# [Exercise instructions]
The stretch wanted below opens at the line containing "by many enterprises</span></span>" and closes at the line containing "just for Ruby</span></span>". Please return it exactly, with no other lines.

-------------------------

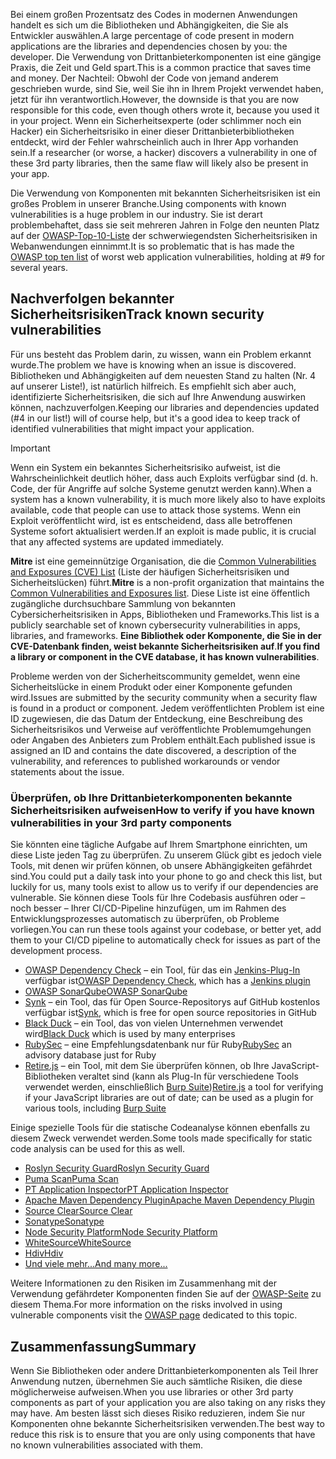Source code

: <span data-ttu-id="5e4ef-101">Bei einem großen Prozentsatz des Codes in modernen Anwendungen handelt es sich um die Bibliotheken und Abhängigkeiten, die Sie als Entwickler auswählen.</span><span class="sxs-lookup"><span data-stu-id="5e4ef-101">A large percentage of code present in modern applications are the libraries and dependencies chosen by you: the developer.</span></span> <span data-ttu-id="5e4ef-102">Die Verwendung von Drittanbieterkomponenten ist eine gängige Praxis, die Zeit und Geld spart.</span><span class="sxs-lookup"><span data-stu-id="5e4ef-102">This is a common practice that saves time and money.</span></span> <span data-ttu-id="5e4ef-103">Der Nachteil: Obwohl der Code von jemand anderem geschrieben wurde, sind Sie, weil Sie ihn in Ihrem Projekt verwendet haben, jetzt für ihn verantwortlich.</span><span class="sxs-lookup"><span data-stu-id="5e4ef-103">However, the downside is that you are now responsible for this code, even though others wrote it, because you used it in your project.</span></span> <span data-ttu-id="5e4ef-104">Wenn ein Sicherheitsexperte (oder schlimmer noch ein Hacker) ein Sicherheitsrisiko in einer dieser Drittanbieterbibliotheken entdeckt, wird der Fehler wahrscheinlich auch in Ihrer App vorhanden sein.</span><span class="sxs-lookup"><span data-stu-id="5e4ef-104">If a researcher (or worse, a hacker) discovers a vulnerability in one of these 3rd party libraries, then the same flaw will likely also be present in your app.</span></span>

<span data-ttu-id="5e4ef-105">Die Verwendung von Komponenten mit bekannten Sicherheitsrisiken ist ein großes Problem in unserer Branche.</span><span class="sxs-lookup"><span data-stu-id="5e4ef-105">Using components with known vulnerabilities is a huge problem in our industry.</span></span> <span data-ttu-id="5e4ef-106">Sie ist derart problembehaftet, dass sie seit mehreren Jahren in Folge den neunten Platz auf der [OWASP-Top-10-Liste](https://www.owasp.org/index.php/Category:OWASP_Top_Ten_Project) der schwerwiegendsten Sicherheitsrisiken in Webanwendungen einnimmt.</span><span class="sxs-lookup"><span data-stu-id="5e4ef-106">It is so problematic that is has made the [OWASP top ten list](https://www.owasp.org/index.php/Category:OWASP_Top_Ten_Project) of worst web application vulnerabilities, holding at #9 for several years.</span></span>

## <a name="track-known-security-vulnerabilities"></a><span data-ttu-id="5e4ef-107">Nachverfolgen bekannter Sicherheitsrisiken</span><span class="sxs-lookup"><span data-stu-id="5e4ef-107">Track known security vulnerabilities</span></span>

<span data-ttu-id="5e4ef-108">Für uns besteht das Problem darin, zu wissen, wann ein Problem erkannt wurde.</span><span class="sxs-lookup"><span data-stu-id="5e4ef-108">The problem we have is knowing when an issue is discovered.</span></span> <span data-ttu-id="5e4ef-109">Bibliotheken und Abhängigkeiten auf dem neuesten Stand zu halten (Nr. 4 auf unserer Liste!), ist natürlich hilfreich. Es empfiehlt sich aber auch, identifizierte Sicherheitsrisiken, die sich auf Ihre Anwendung auswirken können, nachzuverfolgen.</span><span class="sxs-lookup"><span data-stu-id="5e4ef-109">Keeping our libraries and dependencies updated (#4 in our list!) will of course help, but it's a good idea to keep track of identified vulnerabilities that might impact your application.</span></span>

> [!IMPORTANT]
> <span data-ttu-id="5e4ef-110">Wenn ein System ein bekanntes Sicherheitsrisiko aufweist, ist die Wahrscheinlichkeit deutlich höher, dass auch Exploits verfügbar sind (d. h. Code, der für Angriffe auf solche Systeme genutzt werden kann).</span><span class="sxs-lookup"><span data-stu-id="5e4ef-110">When a system has a known vulnerability, it is much more likely also to have exploits available, code that people can use to attack those systems.</span></span> <span data-ttu-id="5e4ef-111">Wenn ein Exploit veröffentlicht wird, ist es entscheidend, dass alle betroffenen Systeme sofort aktualisiert werden.</span><span class="sxs-lookup"><span data-stu-id="5e4ef-111">If an exploit is made public, it is crucial that any affected systems are updated immediately.</span></span>

<span data-ttu-id="5e4ef-112">**Mitre** ist eine gemeinnützige Organisation, die die [Common Vulnerabilities and Exposures (CVE) List](https://cve.mitre.org) (Liste der häufigen Sicherheitsrisiken und Sicherheitslücken) führt.</span><span class="sxs-lookup"><span data-stu-id="5e4ef-112">**Mitre** is a non-profit organization that maintains the [Common Vulnerabilities and Exposures list](https://cve.mitre.org).</span></span> <span data-ttu-id="5e4ef-113">Diese Liste ist eine öffentlich zugängliche durchsuchbare Sammlung von bekannten Cybersicherheitsrisiken in Apps, Bibliotheken und Frameworks.</span><span class="sxs-lookup"><span data-stu-id="5e4ef-113">This list is a publicly searchable set of known cybersecurity vulnerabilities in apps, libraries, and frameworks.</span></span> <span data-ttu-id="5e4ef-114">**Eine Bibliothek oder Komponente, die Sie in der CVE-Datenbank finden, weist bekannte Sicherheitsrisiken auf**.</span><span class="sxs-lookup"><span data-stu-id="5e4ef-114">**If you find a library or component in the CVE database, it has known vulnerabilities**.</span></span>

<span data-ttu-id="5e4ef-115">Probleme werden von der Sicherheitscommunity gemeldet, wenn eine Sicherheitslücke in einem Produkt oder einer Komponente gefunden wird.</span><span class="sxs-lookup"><span data-stu-id="5e4ef-115">Issues are submitted by the security community when a security flaw is found in a product or component.</span></span> <span data-ttu-id="5e4ef-116">Jedem veröffentlichten Problem ist eine ID zugewiesen, die das Datum der Entdeckung, eine Beschreibung des Sicherheitsrisikos und Verweise auf veröffentlichte Problemumgehungen oder Angaben des Anbieters zum Problem enthält.</span><span class="sxs-lookup"><span data-stu-id="5e4ef-116">Each published issue is assigned an ID and contains the date discovered, a description of the vulnerability, and references to published workarounds or vendor statements about the issue.</span></span>

### <a name="how-to-verify-if-you-have-known-vulnerabilities-in-your-3rd-party-components"></a><span data-ttu-id="5e4ef-117">Überprüfen, ob Ihre Drittanbieterkomponenten bekannte Sicherheitsrisiken aufweisen</span><span class="sxs-lookup"><span data-stu-id="5e4ef-117">How to verify if you have known vulnerabilities in your 3rd party components</span></span>

<span data-ttu-id="5e4ef-118">Sie könnten eine tägliche Aufgabe auf Ihrem Smartphone einrichten, um diese Liste jeden Tag zu überprüfen. Zu unserem Glück gibt es jedoch viele Tools, mit denen wir prüfen können, ob unsere Abhängigkeiten gefährdet sind.</span><span class="sxs-lookup"><span data-stu-id="5e4ef-118">You could put a daily task into your phone to go and check this list, but luckily for us, many tools exist to allow us to verify if our dependencies are vulnerable.</span></span> <span data-ttu-id="5e4ef-119">Sie können diese Tools für Ihre Codebasis ausführen oder – noch besser – Ihrer CI/CD-Pipeline hinzufügen, um im Rahmen des Entwicklungsprozesses automatisch zu überprüfen, ob Probleme vorliegen.</span><span class="sxs-lookup"><span data-stu-id="5e4ef-119">You can run these tools against your codebase, or better yet, add them to your CI/CD pipeline to automatically check for issues as part of the development process.</span></span>

- <span data-ttu-id="5e4ef-120">[OWASP Dependency Check](https://www.owasp.org/index.php/OWASP_Dependency_Check) – ein Tool, für das ein [Jenkins-Plug-In](https://wiki.jenkins.io/display/JENKINS/OWASP+Dependency-Check+Plugin) verfügbar ist</span><span class="sxs-lookup"><span data-stu-id="5e4ef-120">[OWASP Dependency Check](https://www.owasp.org/index.php/OWASP_Dependency_Check), which has a [Jenkins plugin](https://wiki.jenkins.io/display/JENKINS/OWASP+Dependency-Check+Plugin)</span></span>
- [<span data-ttu-id="5e4ef-121">OWASP SonarQube</span><span class="sxs-lookup"><span data-stu-id="5e4ef-121">OWASP SonarQube</span></span>](https://www.owasp.org/index.php/OWASP_SonarQube_Project)
- <span data-ttu-id="5e4ef-122">[Synk](https://snyk.io) – ein Tool, das für Open Source-Repositorys auf GitHub kostenlos verfügbar ist</span><span class="sxs-lookup"><span data-stu-id="5e4ef-122">[Synk](https://snyk.io), which is free for open source repositories in GitHub</span></span>
- <span data-ttu-id="5e4ef-123">[Black Duck](https://www.blackducksoftware.com) – ein Tool, das von vielen Unternehmen verwendet wird</span><span class="sxs-lookup"><span data-stu-id="5e4ef-123">[Black Duck](https://www.blackducksoftware.com) which is used by many enterprises</span></span>
- <span data-ttu-id="5e4ef-124">[RubySec](https://rubysec.com) – eine Empfehlungsdatenbank nur für Ruby</span><span class="sxs-lookup"><span data-stu-id="5e4ef-124">[RubySec](https://rubysec.com) an advisory database just for Ruby</span></span>
- <span data-ttu-id="5e4ef-125">[Retire.js](https://github.com/retirejs/retire.js/) – ein Tool, mit dem Sie überprüfen können, ob Ihre JavaScript-Bibliotheken veraltet sind (kann als Plug-In für verschiedene Tools verwendet werden, einschließlich [Burp Suite](https://www.portswigger.net))</span><span class="sxs-lookup"><span data-stu-id="5e4ef-125">[Retire.js](https://github.com/retirejs/retire.js/) a tool for verifying if your JavaScript libraries are out of date; can be used as a plugin for various tools, including [Burp Suite](https://www.portswigger.net)</span></span>

<span data-ttu-id="5e4ef-126">Einige spezielle Tools für die statische Codeanalyse können ebenfalls zu diesem Zweck verwendet werden.</span><span class="sxs-lookup"><span data-stu-id="5e4ef-126">Some tools made specifically for static code analysis can be used for this as well.</span></span>

- [<span data-ttu-id="5e4ef-127">Roslyn Security Guard</span><span class="sxs-lookup"><span data-stu-id="5e4ef-127">Roslyn Security Guard</span></span>](https://dotnet-security-guard.github.io)
- [<span data-ttu-id="5e4ef-128">Puma Scan</span><span class="sxs-lookup"><span data-stu-id="5e4ef-128">Puma Scan</span></span>](https://pumascan.com)
- [<span data-ttu-id="5e4ef-129">PT Application Inspector</span><span class="sxs-lookup"><span data-stu-id="5e4ef-129">PT Application Inspector</span></span>](https://www.ptsecurity.com/ww-en/products/ai/)
- [<span data-ttu-id="5e4ef-130">Apache Maven Dependency Plugin</span><span class="sxs-lookup"><span data-stu-id="5e4ef-130">Apache Maven Dependency Plugin</span></span>](http://maven.apache.org/plugins/maven-dependency-plugin/)
- [<span data-ttu-id="5e4ef-131">Source Clear</span><span class="sxs-lookup"><span data-stu-id="5e4ef-131">Source Clear</span></span>](https://www.sourceclear.com)
- [<span data-ttu-id="5e4ef-132">Sonatype</span><span class="sxs-lookup"><span data-stu-id="5e4ef-132">Sonatype</span></span>](https://ossindex.sonatype.org)
- [<span data-ttu-id="5e4ef-133">Node Security Platform</span><span class="sxs-lookup"><span data-stu-id="5e4ef-133">Node Security Platform</span></span>](https://nodesecurity.io)
- [<span data-ttu-id="5e4ef-134">WhiteSource</span><span class="sxs-lookup"><span data-stu-id="5e4ef-134">WhiteSource</span></span>](https://www.whitesourcesoftware.com/what-is-whitesource/)
- [<span data-ttu-id="5e4ef-135">Hdiv</span><span class="sxs-lookup"><span data-stu-id="5e4ef-135">Hdiv</span></span>](https://hdivsecurity.com)
- [<span data-ttu-id="5e4ef-136">Und viele mehr...</span><span class="sxs-lookup"><span data-stu-id="5e4ef-136">And many more...</span></span>](https://www.owasp.org/index.php/Source_Code_Analysis_Tools)

<span data-ttu-id="5e4ef-137">Weitere Informationen zu den Risiken im Zusammenhang mit der Verwendung gefährdeter Komponenten finden Sie auf der [OWASP-Seite](https://www.owasp.org/index.php/Top_10-2017_A9-Using_Components_with_Known_Vulnerabilities) zu diesem Thema.</span><span class="sxs-lookup"><span data-stu-id="5e4ef-137">For more information on the risks involved in using vulnerable components visit the [OWASP page](https://www.owasp.org/index.php/Top_10-2017_A9-Using_Components_with_Known_Vulnerabilities) dedicated to this topic.</span></span>

## <a name="summary"></a><span data-ttu-id="5e4ef-138">Zusammenfassung</span><span class="sxs-lookup"><span data-stu-id="5e4ef-138">Summary</span></span>

<span data-ttu-id="5e4ef-139">Wenn Sie Bibliotheken oder andere Drittanbieterkomponenten als Teil Ihrer Anwendung nutzen, übernehmen Sie auch sämtliche Risiken, die diese möglicherweise aufweisen.</span><span class="sxs-lookup"><span data-stu-id="5e4ef-139">When you use libraries or other 3rd party components as part of your application you are also taking on any risks they may have.</span></span> <span data-ttu-id="5e4ef-140">Am besten lässt sich dieses Risiko reduzieren, indem Sie nur Komponenten ohne bekannte Sicherheitsrisiken verwenden.</span><span class="sxs-lookup"><span data-stu-id="5e4ef-140">The best way to reduce this risk is to ensure that you are only using components that have no known vulnerabilities associated with them.</span></span>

-------------------------

# [Your response]
- <span data-ttu-id="5e4ef-123">[Black Duck](https://www.blackducksoftware.com) – ein Tool, das von vielen Unternehmen verwendet wird</span><span class="sxs-lookup"><span data-stu-id="5e4ef-123">[Black Duck](https://www.blackducksoftware.com) which is used by many enterprises</span></span>
- <span data-ttu-id="5e4ef-124">[RubySec](https://rubysec.com) – eine Empfehlungsdatenbank nur für Ruby</span><span class="sxs-lookup"><span data-stu-id="5e4ef-124">[RubySec](https://rubysec.com) an advisory database just for Ruby</span></span>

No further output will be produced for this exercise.